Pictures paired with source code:
# # #

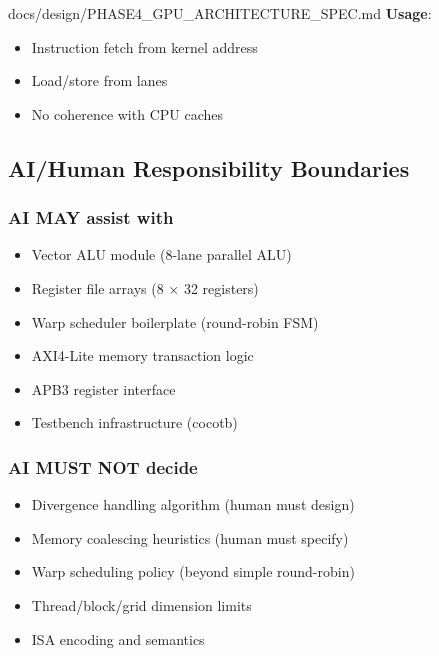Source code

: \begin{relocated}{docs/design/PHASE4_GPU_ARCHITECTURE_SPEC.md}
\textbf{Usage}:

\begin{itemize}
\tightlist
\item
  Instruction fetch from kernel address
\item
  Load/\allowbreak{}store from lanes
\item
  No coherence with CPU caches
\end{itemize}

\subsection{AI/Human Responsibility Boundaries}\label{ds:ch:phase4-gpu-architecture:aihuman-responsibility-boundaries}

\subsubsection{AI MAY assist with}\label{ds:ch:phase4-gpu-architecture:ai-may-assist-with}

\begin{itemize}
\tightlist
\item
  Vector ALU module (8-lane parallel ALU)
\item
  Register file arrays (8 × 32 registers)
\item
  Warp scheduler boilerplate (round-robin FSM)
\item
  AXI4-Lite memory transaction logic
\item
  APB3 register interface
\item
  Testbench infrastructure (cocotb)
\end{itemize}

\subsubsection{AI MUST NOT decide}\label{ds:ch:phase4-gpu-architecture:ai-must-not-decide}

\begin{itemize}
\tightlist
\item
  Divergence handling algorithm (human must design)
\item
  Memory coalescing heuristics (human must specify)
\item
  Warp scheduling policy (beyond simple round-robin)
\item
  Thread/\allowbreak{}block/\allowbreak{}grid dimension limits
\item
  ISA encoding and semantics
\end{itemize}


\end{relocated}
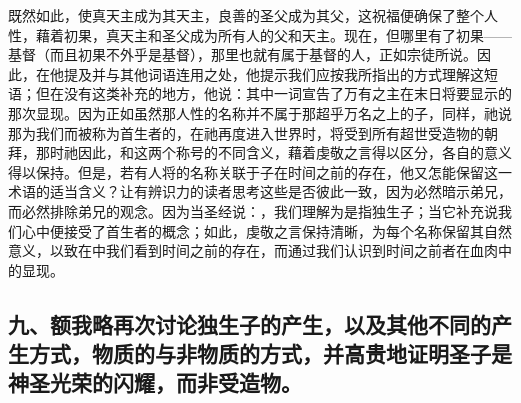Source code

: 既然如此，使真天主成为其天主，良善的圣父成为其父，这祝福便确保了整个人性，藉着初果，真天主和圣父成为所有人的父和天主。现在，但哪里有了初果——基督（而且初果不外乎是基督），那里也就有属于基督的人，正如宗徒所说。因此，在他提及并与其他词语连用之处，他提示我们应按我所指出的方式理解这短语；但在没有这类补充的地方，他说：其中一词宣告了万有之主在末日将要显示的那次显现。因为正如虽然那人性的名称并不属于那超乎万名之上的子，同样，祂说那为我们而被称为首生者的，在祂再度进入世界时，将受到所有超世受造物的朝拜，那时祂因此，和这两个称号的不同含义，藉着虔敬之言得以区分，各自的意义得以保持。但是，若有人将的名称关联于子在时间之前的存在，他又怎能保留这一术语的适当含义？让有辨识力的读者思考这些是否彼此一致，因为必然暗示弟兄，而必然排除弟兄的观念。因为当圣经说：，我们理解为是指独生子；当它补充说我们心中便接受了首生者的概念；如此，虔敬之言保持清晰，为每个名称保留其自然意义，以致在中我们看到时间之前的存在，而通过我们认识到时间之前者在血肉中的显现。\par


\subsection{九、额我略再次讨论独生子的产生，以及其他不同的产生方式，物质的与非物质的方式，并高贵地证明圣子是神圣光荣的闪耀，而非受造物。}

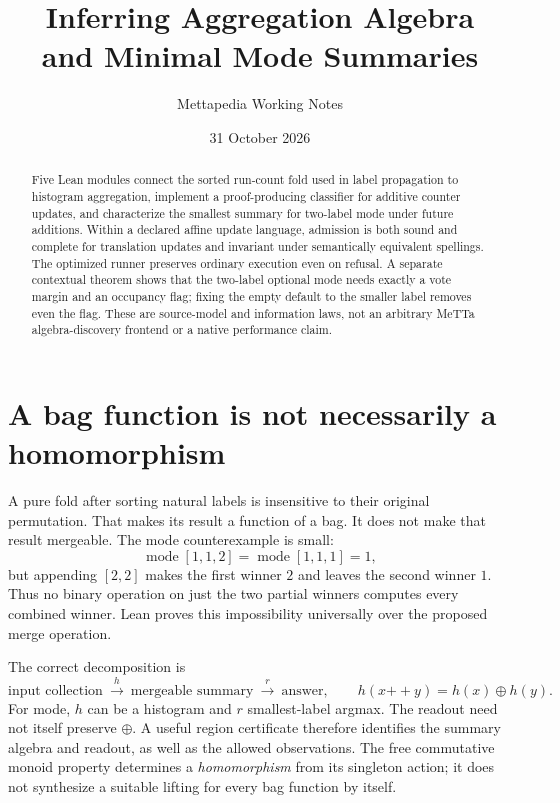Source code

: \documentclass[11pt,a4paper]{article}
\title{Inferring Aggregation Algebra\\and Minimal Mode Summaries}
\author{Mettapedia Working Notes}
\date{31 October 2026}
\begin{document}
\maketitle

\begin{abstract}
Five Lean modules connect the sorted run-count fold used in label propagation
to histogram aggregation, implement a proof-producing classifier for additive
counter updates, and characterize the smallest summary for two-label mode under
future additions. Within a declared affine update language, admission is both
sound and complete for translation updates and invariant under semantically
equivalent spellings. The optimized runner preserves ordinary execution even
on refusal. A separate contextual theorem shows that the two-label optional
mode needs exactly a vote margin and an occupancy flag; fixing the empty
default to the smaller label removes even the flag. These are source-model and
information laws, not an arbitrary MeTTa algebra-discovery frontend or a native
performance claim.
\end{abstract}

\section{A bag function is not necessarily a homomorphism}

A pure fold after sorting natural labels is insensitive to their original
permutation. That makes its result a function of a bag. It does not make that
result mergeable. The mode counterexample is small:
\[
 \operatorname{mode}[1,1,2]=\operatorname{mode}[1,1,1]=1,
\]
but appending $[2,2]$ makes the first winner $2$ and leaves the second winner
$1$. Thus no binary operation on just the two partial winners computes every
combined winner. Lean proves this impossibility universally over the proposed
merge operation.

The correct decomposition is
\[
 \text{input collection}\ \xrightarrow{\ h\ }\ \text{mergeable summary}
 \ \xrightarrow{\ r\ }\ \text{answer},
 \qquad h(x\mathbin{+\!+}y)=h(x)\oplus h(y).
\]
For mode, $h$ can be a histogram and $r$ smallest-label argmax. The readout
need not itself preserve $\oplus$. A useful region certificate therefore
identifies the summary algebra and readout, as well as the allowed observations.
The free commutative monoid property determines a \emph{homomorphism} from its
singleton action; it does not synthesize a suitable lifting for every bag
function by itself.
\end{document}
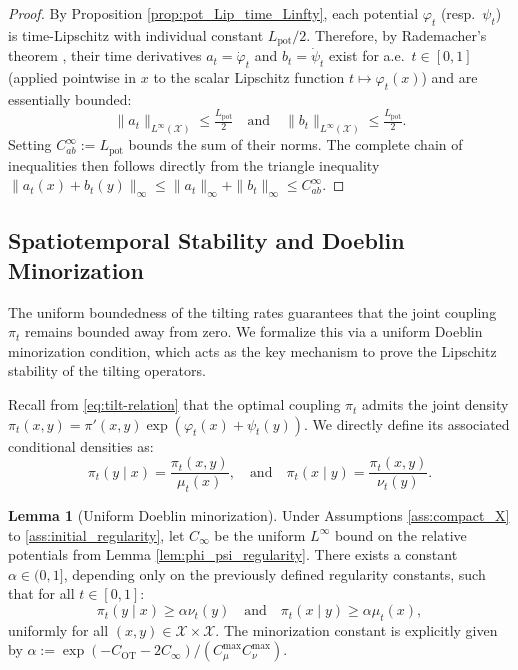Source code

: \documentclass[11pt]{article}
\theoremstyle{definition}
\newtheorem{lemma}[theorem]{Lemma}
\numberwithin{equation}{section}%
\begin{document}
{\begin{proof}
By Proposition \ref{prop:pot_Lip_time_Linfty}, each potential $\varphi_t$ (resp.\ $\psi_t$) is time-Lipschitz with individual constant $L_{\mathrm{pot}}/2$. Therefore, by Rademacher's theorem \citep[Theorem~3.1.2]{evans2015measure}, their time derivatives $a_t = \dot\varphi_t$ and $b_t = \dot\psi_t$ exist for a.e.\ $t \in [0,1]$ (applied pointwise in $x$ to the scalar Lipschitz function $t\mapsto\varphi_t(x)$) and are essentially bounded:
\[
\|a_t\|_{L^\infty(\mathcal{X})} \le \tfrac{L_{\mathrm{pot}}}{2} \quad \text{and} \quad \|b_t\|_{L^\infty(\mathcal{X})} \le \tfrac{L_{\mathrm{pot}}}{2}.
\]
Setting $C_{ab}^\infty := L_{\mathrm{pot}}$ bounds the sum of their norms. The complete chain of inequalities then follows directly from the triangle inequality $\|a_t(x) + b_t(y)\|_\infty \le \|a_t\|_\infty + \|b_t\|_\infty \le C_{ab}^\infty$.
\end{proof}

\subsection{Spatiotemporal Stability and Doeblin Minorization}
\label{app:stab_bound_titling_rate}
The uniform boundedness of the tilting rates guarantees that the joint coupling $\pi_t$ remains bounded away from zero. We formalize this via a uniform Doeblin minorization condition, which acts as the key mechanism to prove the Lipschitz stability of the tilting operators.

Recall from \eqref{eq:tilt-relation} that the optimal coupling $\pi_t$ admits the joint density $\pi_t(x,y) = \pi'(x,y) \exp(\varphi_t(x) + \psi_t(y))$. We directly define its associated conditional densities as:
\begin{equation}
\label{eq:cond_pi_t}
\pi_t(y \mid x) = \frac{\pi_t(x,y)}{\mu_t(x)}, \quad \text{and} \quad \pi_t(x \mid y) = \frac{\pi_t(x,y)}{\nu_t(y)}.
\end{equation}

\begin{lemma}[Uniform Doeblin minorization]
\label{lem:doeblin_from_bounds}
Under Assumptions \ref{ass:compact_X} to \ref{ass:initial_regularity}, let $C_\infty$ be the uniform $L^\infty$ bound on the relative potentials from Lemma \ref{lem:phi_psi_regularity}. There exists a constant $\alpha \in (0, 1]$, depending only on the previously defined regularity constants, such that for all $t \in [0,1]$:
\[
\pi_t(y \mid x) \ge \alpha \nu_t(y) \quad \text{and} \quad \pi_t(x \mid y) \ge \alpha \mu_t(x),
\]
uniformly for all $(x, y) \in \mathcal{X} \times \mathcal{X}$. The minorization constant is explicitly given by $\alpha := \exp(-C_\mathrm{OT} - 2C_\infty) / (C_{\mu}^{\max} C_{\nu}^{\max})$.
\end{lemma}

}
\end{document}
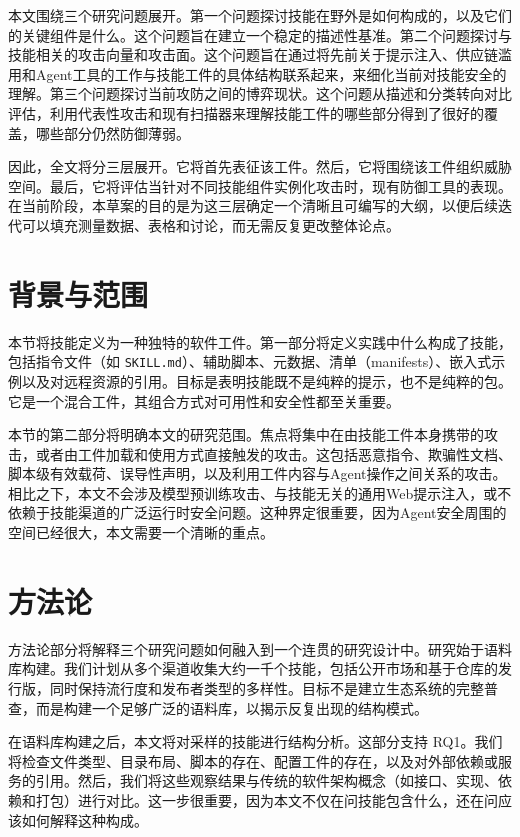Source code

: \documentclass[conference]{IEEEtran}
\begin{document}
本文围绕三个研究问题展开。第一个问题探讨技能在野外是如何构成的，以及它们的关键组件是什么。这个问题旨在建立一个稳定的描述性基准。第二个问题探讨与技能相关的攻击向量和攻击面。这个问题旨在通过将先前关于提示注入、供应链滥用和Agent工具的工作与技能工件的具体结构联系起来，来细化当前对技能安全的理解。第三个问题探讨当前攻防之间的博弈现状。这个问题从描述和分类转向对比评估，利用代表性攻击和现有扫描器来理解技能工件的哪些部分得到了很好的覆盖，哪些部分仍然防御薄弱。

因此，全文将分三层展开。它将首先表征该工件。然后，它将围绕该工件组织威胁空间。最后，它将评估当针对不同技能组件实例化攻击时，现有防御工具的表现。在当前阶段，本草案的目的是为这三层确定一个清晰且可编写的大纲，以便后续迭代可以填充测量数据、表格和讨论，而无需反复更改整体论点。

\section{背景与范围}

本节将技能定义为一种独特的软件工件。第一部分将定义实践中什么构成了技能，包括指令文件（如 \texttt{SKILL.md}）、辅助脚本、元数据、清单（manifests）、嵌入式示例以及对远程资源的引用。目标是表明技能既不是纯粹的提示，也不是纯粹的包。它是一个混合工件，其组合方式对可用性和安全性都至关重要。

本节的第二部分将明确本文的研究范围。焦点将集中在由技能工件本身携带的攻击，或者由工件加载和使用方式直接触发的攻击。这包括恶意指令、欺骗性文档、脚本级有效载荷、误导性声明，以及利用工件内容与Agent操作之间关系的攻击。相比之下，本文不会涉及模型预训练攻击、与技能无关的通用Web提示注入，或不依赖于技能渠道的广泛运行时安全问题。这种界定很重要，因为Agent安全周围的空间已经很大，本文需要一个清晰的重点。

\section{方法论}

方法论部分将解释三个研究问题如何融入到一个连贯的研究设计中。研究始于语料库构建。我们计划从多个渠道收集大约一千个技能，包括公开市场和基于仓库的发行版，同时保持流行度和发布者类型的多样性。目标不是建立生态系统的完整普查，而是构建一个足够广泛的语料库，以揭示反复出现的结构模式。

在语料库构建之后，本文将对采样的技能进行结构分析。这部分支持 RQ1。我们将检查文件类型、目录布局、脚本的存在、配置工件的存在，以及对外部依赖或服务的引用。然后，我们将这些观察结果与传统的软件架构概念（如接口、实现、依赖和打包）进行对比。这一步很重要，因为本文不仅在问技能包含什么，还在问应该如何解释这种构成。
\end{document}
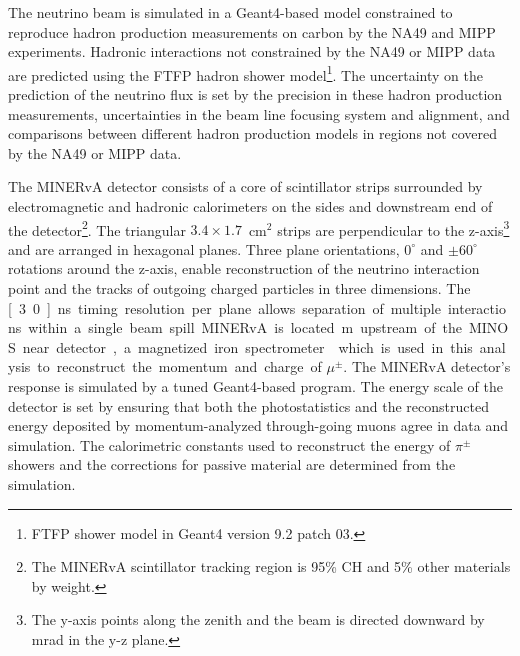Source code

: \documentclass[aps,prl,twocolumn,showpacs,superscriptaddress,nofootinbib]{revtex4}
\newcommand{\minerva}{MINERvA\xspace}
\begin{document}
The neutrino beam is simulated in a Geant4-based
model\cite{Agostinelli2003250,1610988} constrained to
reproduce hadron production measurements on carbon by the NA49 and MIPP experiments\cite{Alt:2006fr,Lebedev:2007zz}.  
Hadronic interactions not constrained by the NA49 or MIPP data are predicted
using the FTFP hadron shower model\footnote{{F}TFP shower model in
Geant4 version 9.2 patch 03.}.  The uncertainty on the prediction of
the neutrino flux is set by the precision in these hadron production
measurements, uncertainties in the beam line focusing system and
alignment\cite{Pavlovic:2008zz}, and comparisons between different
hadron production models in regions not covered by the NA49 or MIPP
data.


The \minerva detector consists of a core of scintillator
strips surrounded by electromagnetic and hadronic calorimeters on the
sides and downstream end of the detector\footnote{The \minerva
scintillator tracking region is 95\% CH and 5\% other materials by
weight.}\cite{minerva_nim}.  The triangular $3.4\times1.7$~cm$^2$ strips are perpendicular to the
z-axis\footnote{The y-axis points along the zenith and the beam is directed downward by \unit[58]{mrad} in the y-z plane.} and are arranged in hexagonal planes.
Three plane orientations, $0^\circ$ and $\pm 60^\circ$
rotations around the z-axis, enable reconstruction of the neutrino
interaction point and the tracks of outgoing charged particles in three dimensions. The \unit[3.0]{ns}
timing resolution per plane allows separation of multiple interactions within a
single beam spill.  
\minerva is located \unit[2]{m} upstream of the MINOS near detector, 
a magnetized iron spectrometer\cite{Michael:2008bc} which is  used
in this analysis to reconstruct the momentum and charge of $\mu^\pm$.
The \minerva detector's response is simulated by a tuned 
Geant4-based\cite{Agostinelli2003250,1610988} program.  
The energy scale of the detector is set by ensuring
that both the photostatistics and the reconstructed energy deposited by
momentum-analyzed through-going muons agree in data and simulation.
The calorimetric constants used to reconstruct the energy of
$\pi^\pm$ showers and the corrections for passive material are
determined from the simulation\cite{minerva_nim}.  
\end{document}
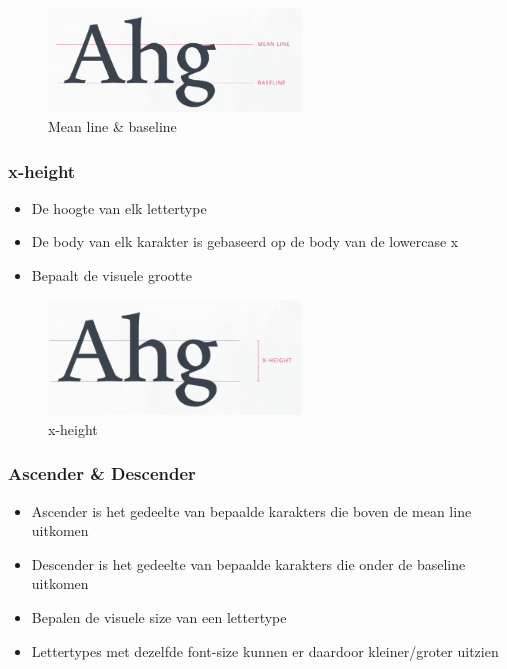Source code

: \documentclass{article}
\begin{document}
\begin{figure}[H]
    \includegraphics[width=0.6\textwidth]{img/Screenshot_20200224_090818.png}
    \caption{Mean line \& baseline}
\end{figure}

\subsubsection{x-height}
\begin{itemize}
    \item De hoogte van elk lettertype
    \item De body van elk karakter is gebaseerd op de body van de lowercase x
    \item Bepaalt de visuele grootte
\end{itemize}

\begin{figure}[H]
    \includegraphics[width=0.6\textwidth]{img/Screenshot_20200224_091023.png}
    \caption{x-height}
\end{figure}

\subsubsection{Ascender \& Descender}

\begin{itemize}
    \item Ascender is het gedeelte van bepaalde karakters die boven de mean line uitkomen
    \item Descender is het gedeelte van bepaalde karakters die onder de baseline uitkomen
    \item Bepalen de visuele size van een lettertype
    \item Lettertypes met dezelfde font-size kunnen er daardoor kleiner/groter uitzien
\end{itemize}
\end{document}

# # #

*About this task*: Produce an exact copy of the lines from the one containing "van een lettertype" through the final line of the data, both ends included, and only those.

*Your solution*:
    \item Bepalen de visuele size van een lettertype
    \item Lettertypes met dezelfde font-size kunnen er daardoor kleiner/groter uitzien
\end{itemize}
\end{document}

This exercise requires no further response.